A Concrete Example
Just to illustrate the point, let’s look at an example. We know stakeholder communication is extremely important, and that we should have some plan in place to report project progress to all interested parties. However, it’s also pretty easy to get lax in this area and not report as often as we should, just because the matter doesn’t seem urgent.
Maybe your general plan is to send out a progress report at the end of every week, but you haven’t done so the last couple of Fridays because there wasn’t enough time. In actuality, on the first Friday you missed, you spent half an hour searching through archived email to find someone’s email address because it was bugging you that it wasn’t listed in your contacts. On the second Friday, you were shanghaied in the break room and ended up spending an hour defending your position on office dress code.

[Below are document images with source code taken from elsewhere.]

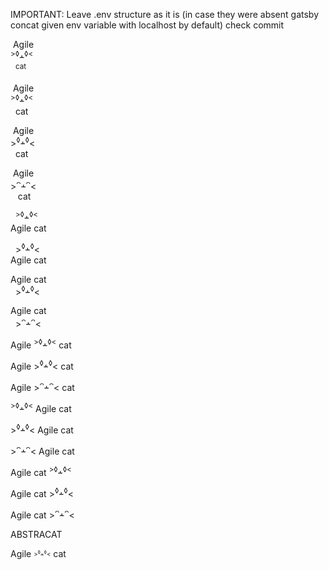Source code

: IMPORTANT: Leave .env structure as it is (in case they were absent gatsby concat given env variable with localhost by default)
check commit

&nbsp;Agile<br><sup>></sup><sup>◊</sup>﬩<sup>◊</sup><sup><</sup><br>&nbsp;&nbsp;<sup>cat</sup>
  
&nbsp;Agile<br><sup>></sup><sup>◊</sup>﬩<sup>◊</sup><sup><</sup><br>&nbsp;&nbsp;cat</div>
  
&nbsp;Agile<br>><sup>◊</sup>﬩<sup>◊</sup><<br>&nbsp;&nbsp;cat</div>

&nbsp;Agile<br>><sup>ᴖ</sup>﬩<sup>ᴖ</sup><<br>&nbsp;&nbsp;&nbsp;cat</div>
  
  
&nbsp;&nbsp;<sup>></sup><sup>◊</sup>﬩<sup>◊</sup><sup><</sup><br>
  Agile cat
  
&nbsp;&nbsp;\><sup>◊</sup>﬩<sup>◊</sup><<br>
Agile cat
  
Agile cat <br> 
&nbsp;&nbsp;\><sup>◊</sup>﬩<sup>◊</sup><
 
  Agile cat <br> 
&nbsp;&nbsp;><sup>ᴖ</sup>﬩<sup>ᴖ</sup><
  
Agile <sup>></sup><sup>◊</sup>﬩<sup>◊</sup><sup><</sup>&nbsp;cat

Agile ><sup>◊</sup>﬩<sup>◊</sup><&nbsp;cat

Agile ><sup>ᴖ</sup>﬩<sup>ᴖ</sup><&nbsp;cat
                                           

<sup>></sup><sup>◊</sup>﬩<sup>◊</sup><sup><</sup>&nbsp;Agile&nbsp;cat

\><sup>◊</sup>﬩<sup>◊</sup><&nbsp;Agile&nbsp;cat

\><sup>ᴖ</sup>﬩<sup>ᴖ</sup><&nbsp;Agile&nbsp;cat
                                                 
                                                 
Agile&nbsp;cat&nbsp;<sup>></sup><sup>◊</sup>﬩<sup>◊</sup><sup><</sup>
  
Agile&nbsp;cat&nbsp;\><sup>◊</sup>﬩<sup>◊</sup><
  
Agile&nbsp;cat&nbsp;\><sup>ᴖ</sup>﬩<sup>ᴖ</sup><    
  
  ABSTRACAT
                                                          
Agile&nbsp;<sub><sup>\><sup>◊</sup>﬩<sup>◊</sup><</sup></sub>&nbsp;cat                                                          

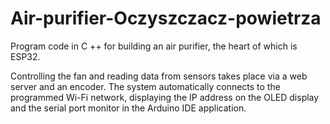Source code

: # Air-purifier-Oczyszczacz-powietrza


Program code in C ++ for building an air purifier, the heart of which is ESP32.

Controlling the fan and reading data from sensors takes place via a web server and an encoder. The system automatically connects to the programmed Wi-Fi network, displaying the IP address on the OLED display and the serial port monitor in the Arduino IDE application.
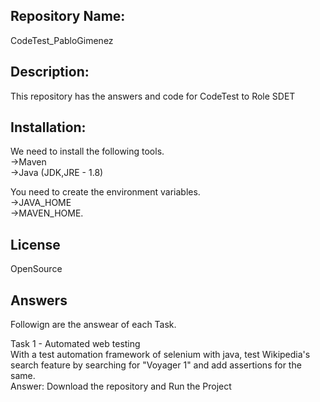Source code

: ## Repository Name: 
CodeTest_PabloGimenez

## Description:
This repository has the answers and code for CodeTest to Role SDET

## Installation:
We need to install the following tools.  
->Maven  
->Java (JDK,JRE - 1.8)

You need to create the environment variables.  
->JAVA_HOME  
->MAVEN_HOME.



## License 
OpenSource

## Answers
Followign are the answear of each Task.  
  
Task 1 - Automated web testing   
	 With a test automation framework of selenium with java, test Wikipedia's search feature by searching for "Voyager 1" and add assertions for the same.  
    	 Answer: Download the repository and Run the Project




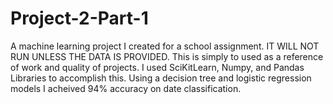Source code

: # Project-2-Part-1
A machine learning project I created for a school assignment. IT WILL NOT RUN UNLESS THE DATA IS PROVIDED. This is simply to used as a reference of work and quality of projects. 
I used SciKitLearn, Numpy, and Pandas Libraries to accomplish this. Using a decision tree and logistic regression models I acheived 94% accuracy on date classification.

The following Monday, you get a call from one team member to tell you that a major milestone has been reached (right on schedule, too!) and the project is ready to continue on to the next phase in another department. You immediately contact the other department with what you believe is great news, only to find that they’re not ready to begin work – and they won’t be for at least a week. When you point out that they were scheduled to start this work today, the head of that department replies, “We’re used to the other group never finishing on time, so we never schedule anything until we know they’re almost done."
So, now your project is stalled for a week and there’s not much you can do to fix that. In fact, not only are you stuck for a week, but now you have to contact everyone else involved, explain the delay and readjust the project's master schedule. While you can mutter all you want about the one department not sticking to the master schedule, you know in your heart that the whole problem could have been avoided if you had communicated better.